Reflecting the events of the world, we are forced to poeticize the past,
turning it into a poetic history, and the creation of the past can be seen as
being very similar to the process of creation in art.
Croce's theory of intuition is closely related to
literature, history and theory. The question whether history is art or science
was one of the frequently debated questions at the beginning of the XIX
century. In spite of the pointed out by Croce difference between art and
history , it seems that he did not set altogether a further distinction
between them: intuition is described as both - the subject of historical
judgment, and as art. Intuition conditions as the unique impressions and
expressions of particular feelings, formed the object matter of art and of
history, and are differentiated by the aesthetician from the universals and
general rules of the sciences.

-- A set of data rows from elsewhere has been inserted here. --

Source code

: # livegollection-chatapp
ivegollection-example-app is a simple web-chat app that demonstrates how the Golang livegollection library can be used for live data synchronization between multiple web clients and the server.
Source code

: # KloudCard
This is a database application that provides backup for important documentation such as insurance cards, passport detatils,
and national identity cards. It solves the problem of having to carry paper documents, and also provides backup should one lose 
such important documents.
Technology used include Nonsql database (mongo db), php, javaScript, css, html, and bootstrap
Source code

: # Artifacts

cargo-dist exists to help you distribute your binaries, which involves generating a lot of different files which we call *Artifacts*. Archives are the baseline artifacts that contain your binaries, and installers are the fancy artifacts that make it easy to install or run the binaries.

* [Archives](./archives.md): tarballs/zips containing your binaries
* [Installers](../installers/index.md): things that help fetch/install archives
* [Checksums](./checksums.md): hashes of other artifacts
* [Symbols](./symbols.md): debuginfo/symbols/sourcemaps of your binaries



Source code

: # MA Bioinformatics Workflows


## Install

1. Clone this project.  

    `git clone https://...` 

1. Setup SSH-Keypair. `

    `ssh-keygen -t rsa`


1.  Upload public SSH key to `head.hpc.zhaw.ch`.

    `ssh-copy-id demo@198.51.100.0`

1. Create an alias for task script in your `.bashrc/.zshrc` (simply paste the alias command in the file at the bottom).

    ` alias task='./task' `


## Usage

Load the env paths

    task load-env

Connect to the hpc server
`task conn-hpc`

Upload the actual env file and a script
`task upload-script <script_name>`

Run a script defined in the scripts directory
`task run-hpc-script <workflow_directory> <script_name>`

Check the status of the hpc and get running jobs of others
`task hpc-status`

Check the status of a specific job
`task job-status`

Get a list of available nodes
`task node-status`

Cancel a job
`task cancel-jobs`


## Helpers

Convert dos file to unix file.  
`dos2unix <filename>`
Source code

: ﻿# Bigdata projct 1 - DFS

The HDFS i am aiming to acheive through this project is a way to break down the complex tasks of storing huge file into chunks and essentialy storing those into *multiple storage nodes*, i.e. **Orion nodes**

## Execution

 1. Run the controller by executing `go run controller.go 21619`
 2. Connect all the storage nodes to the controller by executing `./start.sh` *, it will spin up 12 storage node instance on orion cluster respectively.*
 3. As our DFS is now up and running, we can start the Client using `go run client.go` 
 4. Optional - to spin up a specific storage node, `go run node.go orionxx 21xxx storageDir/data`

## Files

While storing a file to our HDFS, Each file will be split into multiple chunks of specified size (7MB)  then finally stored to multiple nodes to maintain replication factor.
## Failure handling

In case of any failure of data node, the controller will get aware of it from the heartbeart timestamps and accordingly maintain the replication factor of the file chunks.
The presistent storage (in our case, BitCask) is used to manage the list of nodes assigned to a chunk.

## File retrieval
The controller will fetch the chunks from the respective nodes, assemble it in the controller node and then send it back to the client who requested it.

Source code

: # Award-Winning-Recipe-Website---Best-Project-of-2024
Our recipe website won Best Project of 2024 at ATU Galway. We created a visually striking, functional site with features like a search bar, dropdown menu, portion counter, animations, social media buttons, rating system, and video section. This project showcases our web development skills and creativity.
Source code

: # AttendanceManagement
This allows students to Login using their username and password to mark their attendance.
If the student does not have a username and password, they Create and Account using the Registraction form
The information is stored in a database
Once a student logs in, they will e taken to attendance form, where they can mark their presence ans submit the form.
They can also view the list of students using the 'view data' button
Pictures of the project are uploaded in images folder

Intuition seen as the unity of the perception
of the real and of the simple image of the possible makes it quite impossible
to distinguish between art and history. In "Aesthetic" (1953, p.28) Croce does
point out: "Only at a later stage does the spirit form the concepts of
external and internal, of what has happened and what is desired, of object and
subject, and the like : only at this later stage, that is, does it distinguish
historical from non-historical intuition, the real from the
unreal, real imagination from pure imagination." All the same, Croce
still sees that he has not set a clear division line between history and
philosophy on the one hand, and art, as pure intuition, on the other. Thus,
intuitions can become concepts, and concepts - intuitions, until it becomes
impossible to distinguish between reality and fantasy: " Where this is not
possible, where the delicate and fleeting shades between the real and unreal
intuitions are so slight as to mingle the one with the other, we must either
renounce for the time being at least the knowledge of what really happened
(and this we often do), or we must fall back upon conjecture, verisimilitude,
probability." ("Aesthetic", 1953, p.29.) For Croce history, unlike the
sciences, does not construct the concepts of the real and the unreal, but
makes use of them, and is to be distinguished from the theory of
history.
In "Aesthetic" intuition is distinguished further as
form from "what is felt and suffered, or from the psychic matter; and
this form, taking possession, is expression. To intuit is to express." And
this expression is immediate, without being subsumed under the forms of
space and time, and without the application of concepts. But how does ordinary
intuition distinguish from intuition, that is art? The intuition, which is
art, has a certain complexity of expression, not present in the everyday
representation of it:
"The intuition of the simplest popular love-song,
which says the same thing, or very nearly, as any declaration of love that
issues at every moment from the lips of thousands of ordinary men, may be
intensively perfect in its poor simplicity, although it be extensively so much
more limited than the complex intuition of a love-song by Leopardi."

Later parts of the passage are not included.